A year later, I saw Stevie Ray Vaughn at the Pier in New York City. He opened the show with “Couldn’t Stand the Weather,” and I looked around the stage in search of the second guitar player, incredulous that Stevie Ray was making those sounds with just one guitar. As an aspiring guitar player myself, these blues acts mesmerized me and were my entry into the world of music.
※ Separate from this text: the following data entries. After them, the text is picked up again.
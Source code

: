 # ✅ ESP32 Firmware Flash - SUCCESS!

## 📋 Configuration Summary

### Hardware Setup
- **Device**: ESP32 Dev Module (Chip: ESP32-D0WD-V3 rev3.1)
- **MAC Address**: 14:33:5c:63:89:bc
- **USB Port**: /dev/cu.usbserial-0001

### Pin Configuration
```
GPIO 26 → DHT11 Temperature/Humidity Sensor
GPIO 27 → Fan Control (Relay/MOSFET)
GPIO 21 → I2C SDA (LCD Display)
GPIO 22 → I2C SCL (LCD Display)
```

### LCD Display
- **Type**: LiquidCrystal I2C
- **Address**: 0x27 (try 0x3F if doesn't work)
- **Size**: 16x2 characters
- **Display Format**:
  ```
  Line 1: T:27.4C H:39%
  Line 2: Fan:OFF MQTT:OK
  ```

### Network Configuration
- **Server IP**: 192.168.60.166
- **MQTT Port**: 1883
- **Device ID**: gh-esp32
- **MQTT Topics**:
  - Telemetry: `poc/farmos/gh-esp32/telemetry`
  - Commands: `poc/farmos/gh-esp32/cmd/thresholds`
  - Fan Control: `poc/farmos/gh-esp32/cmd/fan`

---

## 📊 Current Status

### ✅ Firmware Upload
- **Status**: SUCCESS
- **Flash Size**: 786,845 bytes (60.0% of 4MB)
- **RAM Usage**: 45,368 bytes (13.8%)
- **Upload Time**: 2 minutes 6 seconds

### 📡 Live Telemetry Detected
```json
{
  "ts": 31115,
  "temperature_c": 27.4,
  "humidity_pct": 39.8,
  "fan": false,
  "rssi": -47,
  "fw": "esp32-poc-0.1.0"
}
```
My passion for the blues led eventually to classic rock. I went to as many concerts as my parents would allow. I remember in the pre-internet world having to camp out with friends for Springsteen tickets; calling TicketMaster on speed dial for hours on end to score Rolling Stones tickets (the euphoria of hearing a dial tone instead of a busy signal!); navigating the mail order gauntlet for Dead tickets; cutting class my senior year in high school to line up to see the Jerry Garcia Band play the Lunt Fontaine theater on Broadway; seeing Michael Stipe wipe (what looked like) coke off his nose during a R.E.M. concert; the Replacements so drunk they could hardly play their instruments at Toad’s Place in New Haven; Little Steven sitting in front of me at a U2 concert; Joe Strummer sporting a white three-piece suit and orange mohawk as he leaped from the drum kit pounding out the clipped, opening chords of “London Calling” to open the (Mick Jones-less) Clash show at the Hofstra University gym; somehow getting past the ID check to see the Ramones at a bar in Philadelphia; getting Dickey Betts’ autograph backstage at the Beacon Theater during one of the Allman Brothers’ ritual month-long stands; and trying to find somebody— anybody—to go with me to see Lou Reed my junior year in high school.
A few years later, grunge arrived and I was all in. As I recount in my memoir, after my father died, grunge flat out sustained me. I needed the music of Soundgarden and Pearl Jam like a plant needs sunlight, only in reverse. It was the darkness that nourished me, made me capable of interacting with the living.
Lately I’ve become obsessed with Waxahatchee. Katie Cruchfield’s vocal stylings may be as far down the spectrum as possible from Chris Cornell’s, but her music still falls squarely in my wheelhouse.
Which is all to say that blues-inspired rock is my musical bedrock. Music in dialogue with that rich lineage is the music I’m interested in exploring—be it new artists or older artists who have flown for years under my radar.
I look forward to exploring it all with you!









This was an absolute joy to read. What a powerful, vividly told journey through a life shaped by music. The details are incredible: Buddy Guy jamming out on Fifth Avenue, the flyer signed by legends, the chaos of the Replacements, the catharsis of grunge… it all comes alive with so much heart. You capture not just the sounds, but the feeling of being swept up in music that matters, raw, emotional, essential. Fine Tuning is such a fitting name for a project rooted in this kind of deep listening and lived experience. Thank you for sharing this, what a gift.